A part of the build process is currently dependent on dynamically generated EnvVars keys that have “-” and/or “.” in the string.
In the older configuration (the bottom setup) these values are making it into the shell environment and are visible to a gradle process calling System.getenv().
In the newer configuration, they are never reaching the shell environment.
i.e.
env.“bad-var” = “true”
echo sh(returnStdout: true, script: ‘printenv|sort’)
shows bad-var in the printed env variables on the older configuration, but is absent in the new setup.
Any guidance on understanding how the old configuration may be bypassing OS level env var restrictions would be greatly appreciated.
Jenkins setup(s):
containers built from:
jenkins/jenkins:lts-slim-jdk17
jenkins/ssh-agent:latest-bullseye-jdk17
Jenkins: 2.462.1
OS: Linux - 5.15.153.1-microsoft-standard-WSL2
Java: 17.0.12 - Eclipse Adoptium (OpenJDK 64-Bit Server VM)
Jenkins: 2.462.1
OS: Linux - 5.4.17-2136.333.5.1.el8uek.x86_64
Java: 17.0.12 - Eclipse Adoptium (OpenJDK 64-Bit Server VM)
Not containerized.
Jenkins: 2.332.3
OS: Linux - 5.14.21-150500.55.68-default
Java: 1.8.0_422 - IcedTea (OpenJDK 64-Bit Server VM)
The issue you’re encountering is likely due to changes in how environment variables are handled by the underlying OS and JDK versions.

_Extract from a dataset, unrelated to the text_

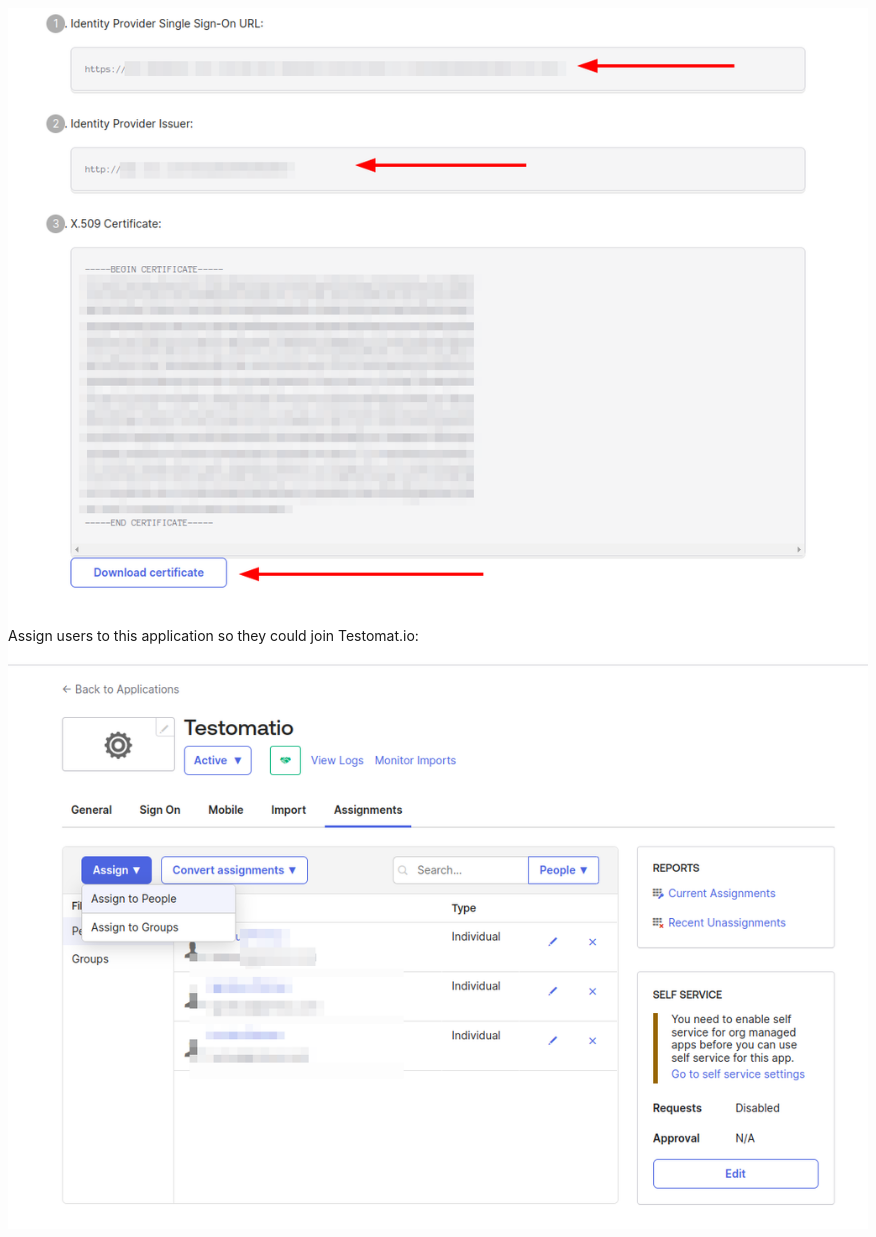 ![Alt text](./images/image-2.png)

Assign users to this application so they could join Testomat.io:

![Alt text](./images/image-7.png)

Sounds fishy to me, but specifically, environment variables with characters like - and . may not be supported in newer configurations due to stricter enforcement of naming conventions.
Here are some steps that may help with addressing this issue:
Convert the problematic characters in your environment variable names to underscores or another acceptable character.
Create a wrapper script that sets the environment variables with sanitized names and then maps them back to the original names within the script.
the “exec env” was necessary for spawned processes to inherit the env vars set.
If a single process is involved, “env” would have been sufficient, I think.